Atomic KMS/DRM on multiple displays is hindered by driver-global serialization of atomic commits

egnor commented 2 years ago

Describe the bug

When outputting to multiple displays, I see difficult-to-explain slowness where a plane-only atomic KMS update will often take longer than a frame to complete, causing frame skips. This is my best understanding as to why this happens (but I am not an expert in the kernel code!):

As written in Linux kernel documentation "Mode Setting Helper Functions" extracted from drm_atomic_helper.c (boldface mine):

Asynchronous workers need to have sufficient parallelism to be able to run different atomic commits on different CRTCs in parallel. The simplest way to achieve this is by running them on the system_unbound_wq work queue. Note that drivers are not required to split up atomic commits and run an individual commit in parallel - userspace is supposed to do that if it cares. But it might be beneficial to do that for modesets, since those necessarily must be done as one global operation, and enabling or disabling a CRTC can take a long time. But even that is not required.

IMPORTANT: A drm_atomic_state update for multiple CRTCs is sequenced against all CRTCs therein. Therefore for atomic state updates which only flip planes the driver must not get the struct drm_crtc_state of unrelated CRTCs in its atomic check code: This would prevent committing of atomic updates to multiple CRTCs in parallel. In general, adding additional state structures should be avoided as much as possible, because this reduces parallelism in (nonblocking) commits, both due to locking and due to commit sequencing requirements.
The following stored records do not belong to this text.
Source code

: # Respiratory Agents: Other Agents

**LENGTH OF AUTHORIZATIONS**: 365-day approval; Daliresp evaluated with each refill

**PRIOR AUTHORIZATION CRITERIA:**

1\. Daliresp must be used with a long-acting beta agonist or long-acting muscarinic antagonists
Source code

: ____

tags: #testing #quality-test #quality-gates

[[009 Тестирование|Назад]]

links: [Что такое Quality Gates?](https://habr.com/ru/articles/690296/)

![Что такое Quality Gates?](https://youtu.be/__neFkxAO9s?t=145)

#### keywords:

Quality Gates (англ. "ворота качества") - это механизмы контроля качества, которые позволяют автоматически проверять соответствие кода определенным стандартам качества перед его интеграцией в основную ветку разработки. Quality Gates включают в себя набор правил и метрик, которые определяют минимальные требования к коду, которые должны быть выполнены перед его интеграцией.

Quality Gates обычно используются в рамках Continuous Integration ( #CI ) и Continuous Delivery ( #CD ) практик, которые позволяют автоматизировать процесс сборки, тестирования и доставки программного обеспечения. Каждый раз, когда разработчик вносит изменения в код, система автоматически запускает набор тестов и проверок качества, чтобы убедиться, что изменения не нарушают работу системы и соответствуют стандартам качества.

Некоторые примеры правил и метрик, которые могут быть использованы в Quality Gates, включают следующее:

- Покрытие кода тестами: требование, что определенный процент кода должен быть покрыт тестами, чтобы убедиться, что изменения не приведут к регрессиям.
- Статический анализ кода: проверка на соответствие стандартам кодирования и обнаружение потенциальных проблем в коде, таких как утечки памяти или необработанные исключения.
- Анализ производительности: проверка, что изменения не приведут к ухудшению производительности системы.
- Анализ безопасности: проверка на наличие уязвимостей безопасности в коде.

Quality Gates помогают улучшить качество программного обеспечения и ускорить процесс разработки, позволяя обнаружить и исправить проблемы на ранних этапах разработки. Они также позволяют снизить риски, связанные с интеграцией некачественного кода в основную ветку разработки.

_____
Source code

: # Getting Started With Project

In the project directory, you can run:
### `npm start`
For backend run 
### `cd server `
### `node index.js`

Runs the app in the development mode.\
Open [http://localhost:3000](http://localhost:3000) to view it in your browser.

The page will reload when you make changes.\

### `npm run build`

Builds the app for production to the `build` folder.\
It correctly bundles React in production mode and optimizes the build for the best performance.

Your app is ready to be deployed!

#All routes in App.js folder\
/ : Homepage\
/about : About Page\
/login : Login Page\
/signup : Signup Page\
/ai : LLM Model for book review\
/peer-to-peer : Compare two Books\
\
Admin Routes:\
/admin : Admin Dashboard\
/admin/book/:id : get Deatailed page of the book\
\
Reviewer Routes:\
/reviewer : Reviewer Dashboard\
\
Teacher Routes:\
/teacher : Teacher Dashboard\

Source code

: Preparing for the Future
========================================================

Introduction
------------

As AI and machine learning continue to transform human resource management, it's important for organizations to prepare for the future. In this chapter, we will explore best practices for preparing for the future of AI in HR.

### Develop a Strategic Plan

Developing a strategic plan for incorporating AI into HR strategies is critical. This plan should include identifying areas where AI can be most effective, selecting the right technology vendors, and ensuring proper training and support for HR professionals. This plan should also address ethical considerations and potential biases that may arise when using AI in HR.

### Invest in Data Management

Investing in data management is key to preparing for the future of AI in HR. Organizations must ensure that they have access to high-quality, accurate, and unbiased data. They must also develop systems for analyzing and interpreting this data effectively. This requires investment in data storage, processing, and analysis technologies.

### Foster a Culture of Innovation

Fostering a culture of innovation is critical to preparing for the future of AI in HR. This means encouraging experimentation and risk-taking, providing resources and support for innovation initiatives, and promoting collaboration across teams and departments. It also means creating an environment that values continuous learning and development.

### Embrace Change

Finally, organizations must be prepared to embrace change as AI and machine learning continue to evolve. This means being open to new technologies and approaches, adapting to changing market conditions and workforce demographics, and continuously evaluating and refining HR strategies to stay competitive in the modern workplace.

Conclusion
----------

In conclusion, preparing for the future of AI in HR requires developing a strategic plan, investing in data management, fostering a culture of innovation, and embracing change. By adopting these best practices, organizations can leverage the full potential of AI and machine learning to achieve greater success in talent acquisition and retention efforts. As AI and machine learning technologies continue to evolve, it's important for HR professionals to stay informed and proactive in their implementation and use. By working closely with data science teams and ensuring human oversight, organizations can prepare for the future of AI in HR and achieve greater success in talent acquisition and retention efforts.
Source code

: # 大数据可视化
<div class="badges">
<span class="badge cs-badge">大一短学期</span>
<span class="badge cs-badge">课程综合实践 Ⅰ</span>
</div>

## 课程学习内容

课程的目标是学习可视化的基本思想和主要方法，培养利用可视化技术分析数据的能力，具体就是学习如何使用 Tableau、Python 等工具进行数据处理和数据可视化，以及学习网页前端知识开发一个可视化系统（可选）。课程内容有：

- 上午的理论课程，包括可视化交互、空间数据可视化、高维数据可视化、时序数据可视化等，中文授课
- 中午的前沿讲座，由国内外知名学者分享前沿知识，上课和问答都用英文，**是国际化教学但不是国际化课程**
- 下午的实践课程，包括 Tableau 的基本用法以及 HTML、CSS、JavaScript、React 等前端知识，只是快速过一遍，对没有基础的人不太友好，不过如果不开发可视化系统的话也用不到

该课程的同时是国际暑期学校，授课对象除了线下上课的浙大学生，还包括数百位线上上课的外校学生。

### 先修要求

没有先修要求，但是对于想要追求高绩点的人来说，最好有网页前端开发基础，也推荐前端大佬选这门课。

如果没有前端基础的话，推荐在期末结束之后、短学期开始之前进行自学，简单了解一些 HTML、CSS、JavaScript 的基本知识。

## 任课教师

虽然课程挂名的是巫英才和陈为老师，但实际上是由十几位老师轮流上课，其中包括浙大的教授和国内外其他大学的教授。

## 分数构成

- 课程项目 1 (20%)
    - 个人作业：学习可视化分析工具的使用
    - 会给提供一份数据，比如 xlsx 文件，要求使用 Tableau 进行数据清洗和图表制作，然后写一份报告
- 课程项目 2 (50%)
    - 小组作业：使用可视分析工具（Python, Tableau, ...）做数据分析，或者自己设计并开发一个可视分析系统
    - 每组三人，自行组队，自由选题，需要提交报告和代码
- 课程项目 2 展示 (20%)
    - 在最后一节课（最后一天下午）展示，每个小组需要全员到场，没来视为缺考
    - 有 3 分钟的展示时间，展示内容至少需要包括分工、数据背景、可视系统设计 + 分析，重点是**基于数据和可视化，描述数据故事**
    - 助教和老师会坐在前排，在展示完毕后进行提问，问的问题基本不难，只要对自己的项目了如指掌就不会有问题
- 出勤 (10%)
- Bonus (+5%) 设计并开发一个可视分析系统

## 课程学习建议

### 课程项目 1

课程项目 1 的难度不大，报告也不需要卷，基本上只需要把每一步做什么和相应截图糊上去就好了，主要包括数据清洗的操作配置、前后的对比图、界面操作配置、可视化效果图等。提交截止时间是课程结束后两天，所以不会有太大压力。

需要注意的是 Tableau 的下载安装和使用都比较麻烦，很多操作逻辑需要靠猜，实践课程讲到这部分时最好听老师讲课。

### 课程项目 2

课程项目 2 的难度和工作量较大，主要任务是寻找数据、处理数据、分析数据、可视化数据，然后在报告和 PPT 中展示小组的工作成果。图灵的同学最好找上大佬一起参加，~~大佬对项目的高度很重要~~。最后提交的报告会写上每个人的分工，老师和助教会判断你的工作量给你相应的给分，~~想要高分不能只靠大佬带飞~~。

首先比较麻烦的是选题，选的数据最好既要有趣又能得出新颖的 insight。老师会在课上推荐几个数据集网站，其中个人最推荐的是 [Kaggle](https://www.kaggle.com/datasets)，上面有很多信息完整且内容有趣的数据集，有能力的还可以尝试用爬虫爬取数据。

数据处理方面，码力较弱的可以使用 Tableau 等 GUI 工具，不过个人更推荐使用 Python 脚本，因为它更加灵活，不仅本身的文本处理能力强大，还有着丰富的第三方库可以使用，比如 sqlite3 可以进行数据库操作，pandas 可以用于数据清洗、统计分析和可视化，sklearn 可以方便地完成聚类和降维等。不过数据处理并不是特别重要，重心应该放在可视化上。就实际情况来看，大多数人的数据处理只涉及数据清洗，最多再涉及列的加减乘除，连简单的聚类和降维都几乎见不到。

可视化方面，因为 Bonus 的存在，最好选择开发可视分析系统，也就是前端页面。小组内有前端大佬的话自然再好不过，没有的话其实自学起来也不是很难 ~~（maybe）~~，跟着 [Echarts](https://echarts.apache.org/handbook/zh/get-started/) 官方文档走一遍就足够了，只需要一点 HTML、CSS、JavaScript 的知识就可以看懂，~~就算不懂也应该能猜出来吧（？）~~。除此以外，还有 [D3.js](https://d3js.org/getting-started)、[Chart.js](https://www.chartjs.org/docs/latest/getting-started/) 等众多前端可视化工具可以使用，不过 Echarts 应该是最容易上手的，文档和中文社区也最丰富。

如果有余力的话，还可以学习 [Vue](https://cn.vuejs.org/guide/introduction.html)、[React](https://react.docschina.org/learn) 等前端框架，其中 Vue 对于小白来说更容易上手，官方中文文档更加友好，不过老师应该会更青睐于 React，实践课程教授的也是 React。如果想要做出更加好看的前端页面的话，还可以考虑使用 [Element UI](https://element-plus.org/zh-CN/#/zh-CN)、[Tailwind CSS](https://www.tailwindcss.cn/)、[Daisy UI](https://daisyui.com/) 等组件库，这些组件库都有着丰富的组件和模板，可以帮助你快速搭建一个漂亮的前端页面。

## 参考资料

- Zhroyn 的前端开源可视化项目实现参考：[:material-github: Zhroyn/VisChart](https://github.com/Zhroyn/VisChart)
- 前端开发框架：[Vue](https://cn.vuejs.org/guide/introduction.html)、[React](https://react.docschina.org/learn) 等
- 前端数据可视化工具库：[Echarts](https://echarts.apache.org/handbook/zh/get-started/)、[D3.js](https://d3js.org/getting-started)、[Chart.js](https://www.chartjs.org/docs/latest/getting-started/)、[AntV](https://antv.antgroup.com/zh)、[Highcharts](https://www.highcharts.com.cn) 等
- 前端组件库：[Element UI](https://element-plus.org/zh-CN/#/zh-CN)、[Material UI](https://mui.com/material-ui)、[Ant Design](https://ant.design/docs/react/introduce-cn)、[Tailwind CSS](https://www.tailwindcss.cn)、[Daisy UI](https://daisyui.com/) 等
However, the vc4 driver maintains several driver-global state structures: https://github.com/raspberrypi/linux/blob/10aaaecddda5ff530bc5bf8f2872b789555e7fee/drivers/gpu/drm/vc4/vc4_drv.h#L226

These structures are always referenced during the KMS atomic check and commit process: https://github.com/raspberrypi/linux/blob/10aaaecddda5ff530bc5bf8f2872b789555e7fee/drivers/gpu/drm/vc4/vc4_kms.c#L201 https://github.com/raspberrypi/linux/blob/10aaaecddda5ff530bc5bf8f2872b789555e7fee/drivers/gpu/drm/vc4/vc4_kms.c#L461 https://github.com/raspberrypi/linux/blob/10aaaecddda5ff530bc5bf8f2872b789555e7fee/drivers/gpu/drm/vc4/vc4_kms.c#L365 https://github.com/raspberrypi/linux/blob/10aaaecddda5ff530bc5bf8f2872b789555e7fee/drivers/gpu/drm/vc4/vc4_kms.c#L607 etc.

Because these are driver-global structures, this necessarily serializes atomic changes, even across display outputs (CRTCs). For example, consider this timeline assuming a 50Hz refresh, 0.020s/frame, on both HDMI-1 and HDMI-2:

T+0.000: HDMI-1 vsync
T+0.001: HDMI-2 vsync
T+0.002: Atomic request submitted for HDMI-2 (lots of time until the next vsync!)
T+0.003: Atomic request submitted for HDMI-1 (ditto); must happen after the previous request
T+0.020: next HDMI-1 vsync, BUT the requested HDMI-1 atomic update doesn't take place!
T+0.021: next HDMI-2 vsync, and the requested HDMI-2 atomic update does take place
T+0.040: another HDMI-1 vsync, NOW the requested HDMI-1 atomic update takes place (one frame delayed)

The delay happens because the HDMI-1 request ends up needing to wait for the HDMI-2 request to complete, since they both depend on the same driver-global data structures. As written in Linux kernel documentation "Kernel Mode Setting" about private objects:

If that private object is used to store a state shared by multiple CRTCs, proper care must be taken to ensure that non-blocking commits are properly ordered to avoid a use-after-free issue.

Indeed, assuming a sequence of two non-blocking drm_atomic_commit on two different drm_crtc using different drm_plane and drm_connector, so with no resources shared, there’s no guarantee on which commit is going to happen first. However, the second drm_atomic_commit will consider the first drm_private_obj its old state, and will be in charge of freeing it whenever the second drm_atomic_commit is done.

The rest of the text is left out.